Claims 5, 6, 9 and 10 have been withdrawn. Applicant provides a timely traversal in the response dated 2/12/26. Applicant generally states that all arguments are traversed, with no specific reasoning provided. The restriction is therefore maintained for the reasons previously stated and the restriction is deemed final.
Double Patenting
The nonstatutory double patenting rejection is based on a judicially created doctrine grounded in public policy (a policy reflected in the statute) so as to prevent the unjustified or improper timewise extension of the “right to exclude” granted by a patent and to prevent possible harassment by multiple assignees. A nonstatutory double patenting rejection is appropriate where the conflicting claims are not identical, but at least one examined application claim is not patentably distinct from the reference claim(s) because the examined application claim is either anticipated by, or would have been obvious over, the reference claim(s). See, e.g., In re Berg, 140 F.3d 1428, 46 USPQ2d 1226 (Fed. Cir. 1998); In re Goodman, 11 F.3d 1046, 29 USPQ2d 2010 (Fed. Cir. 1993); In re Longi, 759 F.2d 887, 225 USPQ 645 (Fed. Cir. 1985); In re Van Ornum, 686 F.2d 937, 214 USPQ 761 (CCPA 1982); In re Vogel, 422 F.2d 438, 164 USPQ 619 (CCPA 1970); In re Thorington, 418 F.2d 528, 163 USPQ 644 (CCPA 1969).

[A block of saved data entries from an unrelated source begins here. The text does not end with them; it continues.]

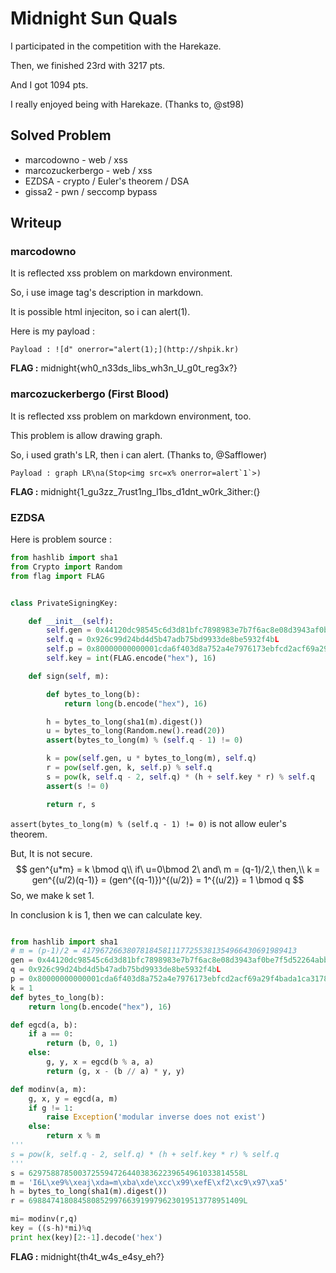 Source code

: # Midnight Sun Quals

I participated in the competition with the Harekaze.

Then, we finished 23rd with 3217 pts.

And I got 1094 pts.

I really enjoyed being with Harekaze. (Thanks to, @st98)

## Solved Problem

- marcodowno - web / xss
- marcozuckerbergo - web / xss
- EZDSA - crypto / Euler's theorem / DSA
- gissa2 - pwn / seccomp bypass

## Writeup

### marcodowno

It is reflected xss problem on markdown environment.

So, i use image tag's description in markdown.

It is possible html injeciton, so i can alert(1).

Here is my payload :

```
Payload : ![d" onerror="alert(1);](http://shpik.kr)
```

**FLAG :** midnight{wh0_n33ds_libs_wh3n_U_g0t_reg3x?}

### marcozuckerbergo (First Blood)

It is reflected xss problem on markdown environment, too.

This problem is allow drawing graph.

So, i used grath's LR, then i can alert. (Thanks to, @Safflower)

```
Payload : graph LR\na(Stop<img src=x% onerror=alert`1`>)
```

**FLAG :** midnight{1_gu3zz_7rust1ng_l1bs_d1dnt_w0rk_3ither:(}

### EZDSA

Here is problem source :

```python
from hashlib import sha1
from Crypto import Random
from flag import FLAG


class PrivateSigningKey:

    def __init__(self):
        self.gen = 0x44120dc98545c6d3d81bfc7898983e7b7f6ac8e08d3943af0be7f5d52264abb3775a905e003151ed0631376165b65c8ef72d0b6880da7e4b5e7b833377bb50fde65846426a5bfdc182673b6b2504ebfe0d6bca36338b3a3be334689c1afb17869baeb2b0380351b61555df31f0cda3445bba4023be72a494588d640a9da7bd16L
        self.q = 0x926c99d24bd4d5b47adb75bd9933de8be5932f4bL
        self.p = 0x80000000000001cda6f403d8a752a4e7976173ebfcd2acf69a29f4bada1ca3178b56131c2c1f00cf7875a2e7c497b10fea66b26436e40b7b73952081319e26603810a558f871d6d256fddbec5933b77fa7d1d0d75267dcae1f24ea7cc57b3a30f8ea09310772440f016c13e08b56b1196a687d6a5e5de864068f3fd936a361c5L
        self.key = int(FLAG.encode("hex"), 16)

    def sign(self, m):

        def bytes_to_long(b):
            return long(b.encode("hex"), 16)

        h = bytes_to_long(sha1(m).digest())
        u = bytes_to_long(Random.new().read(20))
        assert(bytes_to_long(m) % (self.q - 1) != 0)

        k = pow(self.gen, u * bytes_to_long(m), self.q)
        r = pow(self.gen, k, self.p) % self.q  
        s = pow(k, self.q - 2, self.q) * (h + self.key * r) % self.q
        assert(s != 0)

        return r, s
```

`assert(bytes_to_long(m) % (self.q - 1) != 0)` is not allow euler's theorem.

But, It is not secure.
$$
gen^{u*m} =  k \bmod q\\
if\ u=0\bmod 2\ and\ m = (q-1)/2,\ then,\\
k = gen^{(u/2)(q-1)} = (gen^{(q-1)})^{(u/2)} = 1^{(u/2)} = 1 \bmod q
$$
So, we make k set 1.

In conclusion k is 1,  then we can calculate key.

```python

from hashlib import sha1
# m = (p-1)/2 = 417967266380781845811177255381354966430691989413
gen = 0x44120dc98545c6d3d81bfc7898983e7b7f6ac8e08d3943af0be7f5d52264abb3775a905e003151ed0631376165b65c8ef72d0b6880da7e4b5e7b833377bb50fde65846426a5bfdc182673b6b2504ebfe0d6bca36338b3a3be334689c1afb17869baeb2b0380351b61555df31f0cda3445bba4023be72a494588d640a9da7bd16L
q = 0x926c99d24bd4d5b47adb75bd9933de8be5932f4bL
p = 0x80000000000001cda6f403d8a752a4e7976173ebfcd2acf69a29f4bada1ca3178b56131c2c1f00cf7875a2e7c497b10fea66b26436e40b7b73952081319e26603810a558f871d6d256fddbec5933b77fa7d1d0d75267dcae1f24ea7cc57b3a30f8ea09310772440f016c13e08b56b1196a687d6a5e5de864068f3fd936a361c5L
k = 1
def bytes_to_long(b):
    return long(b.encode("hex"), 16)

def egcd(a, b):
    if a == 0:
        return (b, 0, 1)
    else:
        g, y, x = egcd(b % a, a)
        return (g, x - (b // a) * y, y)

def modinv(a, m):
    g, x, y = egcd(a, m)
    if g != 1:
        raise Exception('modular inverse does not exist')
    else:
        return x % m
'''
s = pow(k, self.q - 2, self.q) * (h + self.key * r) % self.q
'''
s = 629758878500372559472644038362239654961033814558L
m = 'I6L\xe9%\xeaj\xda=m\xba\xde\xcc\x99\xefE\xf2\xc9\x97\xa5'
h = bytes_to_long(sha1(m).digest())
r = 698847418084580852997663919979623019513778951409L

mi= modinv(r,q)
key = ((s-h)*mi)%q
print hex(key)[2:-1].decode('hex')
```

**FLAG :** midnight{th4t_w4s_e4sy_eh?}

A timely filed terminal disclaimer in compliance with 37 CFR 1.321(c) or 1.321(d) may be used to overcome an actual or provisional rejection based on nonstatutory double patenting provided the reference application or patent either is shown to be commonly owned with the examined application, or claims an invention made as a result of activities undertaken within the scope of a joint research agreement. See MPEP § 717.02 for applications subject to examination under the first inventor to file provisions of the AIA as explained in MPEP § 2159. See MPEP § 2146 et seq. for applications not subject to examination under the first inventor to file provisions of the AIA . A terminal disclaimer must be signed in compliance with 37 CFR 1.321(b).

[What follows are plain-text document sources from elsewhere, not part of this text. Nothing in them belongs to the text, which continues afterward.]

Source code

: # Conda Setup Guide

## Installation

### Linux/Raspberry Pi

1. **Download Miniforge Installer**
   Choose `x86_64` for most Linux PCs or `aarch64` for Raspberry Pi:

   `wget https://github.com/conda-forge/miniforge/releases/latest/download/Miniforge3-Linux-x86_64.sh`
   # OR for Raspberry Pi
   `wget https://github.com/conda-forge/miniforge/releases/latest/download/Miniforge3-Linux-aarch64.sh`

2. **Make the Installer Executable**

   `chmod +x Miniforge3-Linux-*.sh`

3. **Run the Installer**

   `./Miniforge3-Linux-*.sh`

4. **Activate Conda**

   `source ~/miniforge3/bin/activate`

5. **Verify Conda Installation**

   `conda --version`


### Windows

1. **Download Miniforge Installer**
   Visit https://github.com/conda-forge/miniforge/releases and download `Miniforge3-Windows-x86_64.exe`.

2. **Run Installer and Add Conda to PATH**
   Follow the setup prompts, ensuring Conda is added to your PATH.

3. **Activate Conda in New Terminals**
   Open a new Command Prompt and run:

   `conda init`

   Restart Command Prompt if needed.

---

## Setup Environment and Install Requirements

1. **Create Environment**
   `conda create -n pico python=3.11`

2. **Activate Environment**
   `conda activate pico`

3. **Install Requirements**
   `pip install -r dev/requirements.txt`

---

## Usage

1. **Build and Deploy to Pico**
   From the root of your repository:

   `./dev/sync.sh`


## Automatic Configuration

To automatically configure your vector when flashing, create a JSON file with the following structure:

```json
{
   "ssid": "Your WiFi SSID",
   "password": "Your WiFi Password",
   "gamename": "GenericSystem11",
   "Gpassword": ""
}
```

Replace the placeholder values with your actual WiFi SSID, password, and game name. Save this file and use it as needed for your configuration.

The filing of a terminal disclaimer by itself is not a complete reply to a nonstatutory double patenting (NSDP) rejection. A complete reply requires that the terminal disclaimer be accompanied by a reply requesting reconsideration of the prior Office action. Even where the NSDP rejection is provisional the reply must be complete. See MPEP § 804, subsection I.B.1. For a reply to a non-final Office action, see 37 CFR 1.111(a). For a reply to final Office action, see 37 CFR 1.113(c). A request for reconsideration while not provided for in 37 CFR 1.113(c) may be filed after final for consideration. See MPEP §§ 706.07(e) and 714.13.

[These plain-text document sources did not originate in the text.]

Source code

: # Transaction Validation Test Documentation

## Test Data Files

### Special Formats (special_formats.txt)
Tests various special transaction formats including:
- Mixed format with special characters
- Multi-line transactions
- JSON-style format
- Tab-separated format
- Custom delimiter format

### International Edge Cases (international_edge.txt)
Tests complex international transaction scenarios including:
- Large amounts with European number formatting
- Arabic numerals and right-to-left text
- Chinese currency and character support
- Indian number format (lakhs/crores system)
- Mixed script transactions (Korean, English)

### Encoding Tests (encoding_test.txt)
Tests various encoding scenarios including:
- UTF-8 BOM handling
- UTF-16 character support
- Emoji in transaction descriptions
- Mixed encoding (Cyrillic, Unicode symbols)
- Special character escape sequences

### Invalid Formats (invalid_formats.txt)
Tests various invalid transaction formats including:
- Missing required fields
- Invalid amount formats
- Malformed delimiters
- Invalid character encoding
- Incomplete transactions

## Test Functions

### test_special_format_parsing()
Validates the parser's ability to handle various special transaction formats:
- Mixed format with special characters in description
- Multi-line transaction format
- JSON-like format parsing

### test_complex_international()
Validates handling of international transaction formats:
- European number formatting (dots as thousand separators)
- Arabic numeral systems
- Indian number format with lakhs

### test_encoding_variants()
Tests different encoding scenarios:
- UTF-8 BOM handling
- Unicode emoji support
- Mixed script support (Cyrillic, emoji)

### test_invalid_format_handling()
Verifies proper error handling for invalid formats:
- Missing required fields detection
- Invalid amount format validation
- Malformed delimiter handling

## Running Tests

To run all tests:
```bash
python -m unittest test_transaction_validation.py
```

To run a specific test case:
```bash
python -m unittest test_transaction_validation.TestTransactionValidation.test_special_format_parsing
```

The USPTO Internet website contains terminal disclaimer forms which may be used. Please visit www.uspto.gov/patent/patents-forms. The actual filing date of the application in which the form is filed determines what form (e.g., PTO/SB/25, PTO/SB/26, PTO/AIA /25, or PTO/AIA /26) should be used. A web-based eTerminal Disclaimer may be filled out completely online using web-screens. An eTerminal Disclaimer that meets all requirements is auto-processed and approved immediately upon submission. For more information about eTerminal Disclaimers, refer to www.uspto.gov/patents/apply/applying-online/eterminal-disclaimer.
Claims 1, 2, 4, 7 and 11-14 are rejected on the ground of nonstatutory double patenting as being unpatentable over claims 1, 6, 10, 13 of U.S. Patent No. 12,054,081. Although the claims at issue are not identical, they are not patentably distinct from each other because all of the elements of the listed claims in the present application are provide in the listed claims of US 12054081.
Claim Rejections - 35 USC § 112
The following is a quotation of 35 U.S.C. 112(b):
(b) CONCLUSION.—The specification shall conclude with one or more claims particularly pointing out and distinctly claiming the subject matter which the inventor or a joint inventor regards as the invention.
The following is a quotation of 35 U.S.C. 112 (pre-AIA ), second paragraph:
The specification shall conclude with one or more claims particularly pointing out and distinctly claiming the subject matter which the applicant regards as his invention.
Claim 8 is rejected under 35 U.S.C. 112(b) or 35 U.S.C. 112 (pre-AIA ), second paragraph, as being indefinite for failing to particularly point out and distinctly claim the subject matter which the inventor or a joint inventor (or for applications subject to pre-AIA 35 U.S.C. 112, the applicant), regards as the invention.
Claim 8 recites “wherein the stored energy source is configured as an airbag.” However, claim 7 recites “at least one of a piston or a load plate mechanically coupled to the stored energy source.” There does not appear to be support in the specification, or logically, how the alternative of the piston being mechanically supported by an airbag may translate the piston to provide the compression load.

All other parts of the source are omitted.